Dataset entries:
=====

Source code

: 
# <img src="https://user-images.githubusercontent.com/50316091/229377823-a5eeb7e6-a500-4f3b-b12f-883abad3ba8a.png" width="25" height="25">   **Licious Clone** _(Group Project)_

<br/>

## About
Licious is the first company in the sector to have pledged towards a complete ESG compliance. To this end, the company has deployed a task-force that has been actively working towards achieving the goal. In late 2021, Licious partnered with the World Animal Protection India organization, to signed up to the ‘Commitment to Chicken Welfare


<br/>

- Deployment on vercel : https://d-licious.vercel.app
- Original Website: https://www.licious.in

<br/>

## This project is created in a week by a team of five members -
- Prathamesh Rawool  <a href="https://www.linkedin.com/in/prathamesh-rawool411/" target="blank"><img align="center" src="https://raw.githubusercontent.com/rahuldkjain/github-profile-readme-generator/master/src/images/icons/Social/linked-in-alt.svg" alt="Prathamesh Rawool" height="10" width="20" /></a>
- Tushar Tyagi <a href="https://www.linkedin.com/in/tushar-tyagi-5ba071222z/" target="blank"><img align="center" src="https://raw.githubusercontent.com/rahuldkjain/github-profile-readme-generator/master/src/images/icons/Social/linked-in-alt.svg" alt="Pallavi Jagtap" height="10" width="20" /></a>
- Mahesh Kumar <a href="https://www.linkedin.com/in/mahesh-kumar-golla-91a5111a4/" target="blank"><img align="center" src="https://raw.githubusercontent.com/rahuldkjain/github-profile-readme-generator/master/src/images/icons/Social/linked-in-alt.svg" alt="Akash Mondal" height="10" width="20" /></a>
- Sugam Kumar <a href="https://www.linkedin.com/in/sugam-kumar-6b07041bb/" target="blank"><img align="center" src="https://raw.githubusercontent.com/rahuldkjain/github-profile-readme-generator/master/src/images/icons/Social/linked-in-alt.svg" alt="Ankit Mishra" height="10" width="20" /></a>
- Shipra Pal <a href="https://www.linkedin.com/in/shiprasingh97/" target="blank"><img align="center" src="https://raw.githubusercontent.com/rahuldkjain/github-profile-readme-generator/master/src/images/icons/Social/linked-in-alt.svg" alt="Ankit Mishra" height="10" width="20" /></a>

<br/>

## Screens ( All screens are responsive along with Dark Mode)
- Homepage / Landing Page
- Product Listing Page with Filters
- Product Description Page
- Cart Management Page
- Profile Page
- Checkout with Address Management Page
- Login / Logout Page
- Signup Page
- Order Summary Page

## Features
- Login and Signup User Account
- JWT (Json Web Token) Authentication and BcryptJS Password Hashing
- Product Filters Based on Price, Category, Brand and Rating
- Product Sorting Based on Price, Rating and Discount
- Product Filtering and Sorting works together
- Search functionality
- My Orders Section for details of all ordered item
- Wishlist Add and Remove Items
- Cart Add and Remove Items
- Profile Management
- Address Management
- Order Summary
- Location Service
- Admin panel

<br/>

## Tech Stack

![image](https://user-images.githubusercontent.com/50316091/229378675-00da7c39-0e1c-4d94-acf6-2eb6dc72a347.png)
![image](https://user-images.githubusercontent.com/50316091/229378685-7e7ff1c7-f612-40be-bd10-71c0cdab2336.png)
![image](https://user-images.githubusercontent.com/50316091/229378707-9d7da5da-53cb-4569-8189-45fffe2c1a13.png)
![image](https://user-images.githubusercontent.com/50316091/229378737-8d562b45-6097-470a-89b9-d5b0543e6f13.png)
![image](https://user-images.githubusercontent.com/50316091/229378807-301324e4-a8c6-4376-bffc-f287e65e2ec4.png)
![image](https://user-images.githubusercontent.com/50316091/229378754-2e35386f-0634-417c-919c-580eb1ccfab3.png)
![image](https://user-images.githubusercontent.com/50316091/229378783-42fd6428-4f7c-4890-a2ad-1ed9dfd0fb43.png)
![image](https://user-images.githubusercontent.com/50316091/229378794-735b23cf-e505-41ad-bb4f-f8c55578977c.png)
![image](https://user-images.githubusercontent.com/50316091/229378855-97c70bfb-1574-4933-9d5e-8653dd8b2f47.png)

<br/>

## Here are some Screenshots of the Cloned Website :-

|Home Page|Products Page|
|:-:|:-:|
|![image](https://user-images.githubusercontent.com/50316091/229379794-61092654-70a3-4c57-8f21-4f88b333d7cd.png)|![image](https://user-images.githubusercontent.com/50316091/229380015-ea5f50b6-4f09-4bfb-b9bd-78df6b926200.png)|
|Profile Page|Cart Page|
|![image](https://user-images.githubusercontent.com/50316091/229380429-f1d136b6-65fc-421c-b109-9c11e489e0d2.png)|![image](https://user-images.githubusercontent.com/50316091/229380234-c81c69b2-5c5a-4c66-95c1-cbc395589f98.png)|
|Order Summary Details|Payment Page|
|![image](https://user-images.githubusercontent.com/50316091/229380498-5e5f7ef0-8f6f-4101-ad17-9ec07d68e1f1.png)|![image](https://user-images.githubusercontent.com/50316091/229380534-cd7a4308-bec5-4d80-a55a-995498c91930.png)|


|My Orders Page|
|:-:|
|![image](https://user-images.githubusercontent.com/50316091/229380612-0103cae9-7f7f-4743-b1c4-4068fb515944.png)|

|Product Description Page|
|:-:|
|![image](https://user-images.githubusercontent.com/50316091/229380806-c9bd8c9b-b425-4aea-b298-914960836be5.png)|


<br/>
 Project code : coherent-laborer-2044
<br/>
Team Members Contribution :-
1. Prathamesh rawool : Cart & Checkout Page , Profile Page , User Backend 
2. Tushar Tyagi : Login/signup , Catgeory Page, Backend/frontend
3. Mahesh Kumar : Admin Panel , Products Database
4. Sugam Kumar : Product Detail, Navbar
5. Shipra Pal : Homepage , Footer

=====

Exercise. In this exercise, the data above is to be printed exactly.

Written response.
Source code

: 
# <img src="https://user-images.githubusercontent.com/50316091/229377823-a5eeb7e6-a500-4f3b-b12f-883abad3ba8a.png" width="25" height="25">   **Licious Clone** _(Group Project)_

<br/>

## About
Licious is the first company in the sector to have pledged towards a complete ESG compliance. To this end, the company has deployed a task-force that has been actively working towards achieving the goal. In late 2021, Licious partnered with the World Animal Protection India organization, to signed up to the ‘Commitment to Chicken Welfare


<br/>

- Deployment on vercel : https://d-licious.vercel.app
- Original Website: https://www.licious.in

<br/>

## This project is created in a week by a team of five members -
- Prathamesh Rawool  <a href="https://www.linkedin.com/in/prathamesh-rawool411/" target="blank"><img align="center" src="https://raw.githubusercontent.com/rahuldkjain/github-profile-readme-generator/master/src/images/icons/Social/linked-in-alt.svg" alt="Prathamesh Rawool" height="10" width="20" /></a>
- Tushar Tyagi <a href="https://www.linkedin.com/in/tushar-tyagi-5ba071222z/" target="blank"><img align="center" src="https://raw.githubusercontent.com/rahuldkjain/github-profile-readme-generator/master/src/images/icons/Social/linked-in-alt.svg" alt="Pallavi Jagtap" height="10" width="20" /></a>
- Mahesh Kumar <a href="https://www.linkedin.com/in/mahesh-kumar-golla-91a5111a4/" target="blank"><img align="center" src="https://raw.githubusercontent.com/rahuldkjain/github-profile-readme-generator/master/src/images/icons/Social/linked-in-alt.svg" alt="Akash Mondal" height="10" width="20" /></a>
- Sugam Kumar <a href="https://www.linkedin.com/in/sugam-kumar-6b07041bb/" target="blank"><img align="center" src="https://raw.githubusercontent.com/rahuldkjain/github-profile-readme-generator/master/src/images/icons/Social/linked-in-alt.svg" alt="Ankit Mishra" height="10" width="20" /></a>
- Shipra Pal <a href="https://www.linkedin.com/in/shiprasingh97/" target="blank"><img align="center" src="https://raw.githubusercontent.com/rahuldkjain/github-profile-readme-generator/master/src/images/icons/Social/linked-in-alt.svg" alt="Ankit Mishra" height="10" width="20" /></a>

<br/>

## Screens ( All screens are responsive along with Dark Mode)
- Homepage / Landing Page
- Product Listing Page with Filters
- Product Description Page
- Cart Management Page
- Profile Page
- Checkout with Address Management Page
- Login / Logout Page
- Signup Page
- Order Summary Page

## Features
- Login and Signup User Account
- JWT (Json Web Token) Authentication and BcryptJS Password Hashing
- Product Filters Based on Price, Category, Brand and Rating
- Product Sorting Based on Price, Rating and Discount
- Product Filtering and Sorting works together
- Search functionality
- My Orders Section for details of all ordered item
- Wishlist Add and Remove Items
- Cart Add and Remove Items
- Profile Management
- Address Management
- Order Summary
- Location Service
- Admin panel

<br/>

## Tech Stack

![image](https://user-images.githubusercontent.com/50316091/229378675-00da7c39-0e1c-4d94-acf6-2eb6dc72a347.png)
![image](https://user-images.githubusercontent.com/50316091/229378685-7e7ff1c7-f612-40be-bd10-71c0cdab2336.png)
![image](https://user-images.githubusercontent.com/50316091/229378707-9d7da5da-53cb-4569-8189-45fffe2c1a13.png)
![image](https://user-images.githubusercontent.com/50316091/229378737-8d562b45-6097-470a-89b9-d5b0543e6f13.png)
![image](https://user-images.githubusercontent.com/50316091/229378807-301324e4-a8c6-4376-bffc-f287e65e2ec4.png)
![image](https://user-images.githubusercontent.com/50316091/229378754-2e35386f-0634-417c-919c-580eb1ccfab3.png)
![image](https://user-images.githubusercontent.com/50316091/229378783-42fd6428-4f7c-4890-a2ad-1ed9dfd0fb43.png)
![image](https://user-images.githubusercontent.com/50316091/229378794-735b23cf-e505-41ad-bb4f-f8c55578977c.png)
![image](https://user-images.githubusercontent.com/50316091/229378855-97c70bfb-1574-4933-9d5e-8653dd8b2f47.png)

<br/>

## Here are some Screenshots of the Cloned Website :-

|Home Page|Products Page|
|:-:|:-:|
|![image](https://user-images.githubusercontent.com/50316091/229379794-61092654-70a3-4c57-8f21-4f88b333d7cd.png)|![image](https://user-images.githubusercontent.com/50316091/229380015-ea5f50b6-4f09-4bfb-b9bd-78df6b926200.png)|
|Profile Page|Cart Page|
|![image](https://user-images.githubusercontent.com/50316091/229380429-f1d136b6-65fc-421c-b109-9c11e489e0d2.png)|![image](https://user-images.githubusercontent.com/50316091/229380234-c81c69b2-5c5a-4c66-95c1-cbc395589f98.png)|
|Order Summary Details|Payment Page|
|![image](https://user-images.githubusercontent.com/50316091/229380498-5e5f7ef0-8f6f-4101-ad17-9ec07d68e1f1.png)|![image](https://user-images.githubusercontent.com/50316091/229380534-cd7a4308-bec5-4d80-a55a-995498c91930.png)|


|My Orders Page|
|:-:|
|![image](https://user-images.githubusercontent.com/50316091/229380612-0103cae9-7f7f-4743-b1c4-4068fb515944.png)|

|Product Description Page|
|:-:|
|![image](https://user-images.githubusercontent.com/50316091/229380806-c9bd8c9b-b425-4aea-b298-914960836be5.png)|


<br/>
 Project code : coherent-laborer-2044
<br/>
Team Members Contribution :-
1. Prathamesh rawool : Cart & Checkout Page , Profile Page , User Backend 
2. Tushar Tyagi : Login/signup , Catgeory Page, Backend/frontend
3. Mahesh Kumar : Admin Panel , Products Database
4. Sugam Kumar : Product Detail, Navbar
5. Shipra Pal : Homepage , Footer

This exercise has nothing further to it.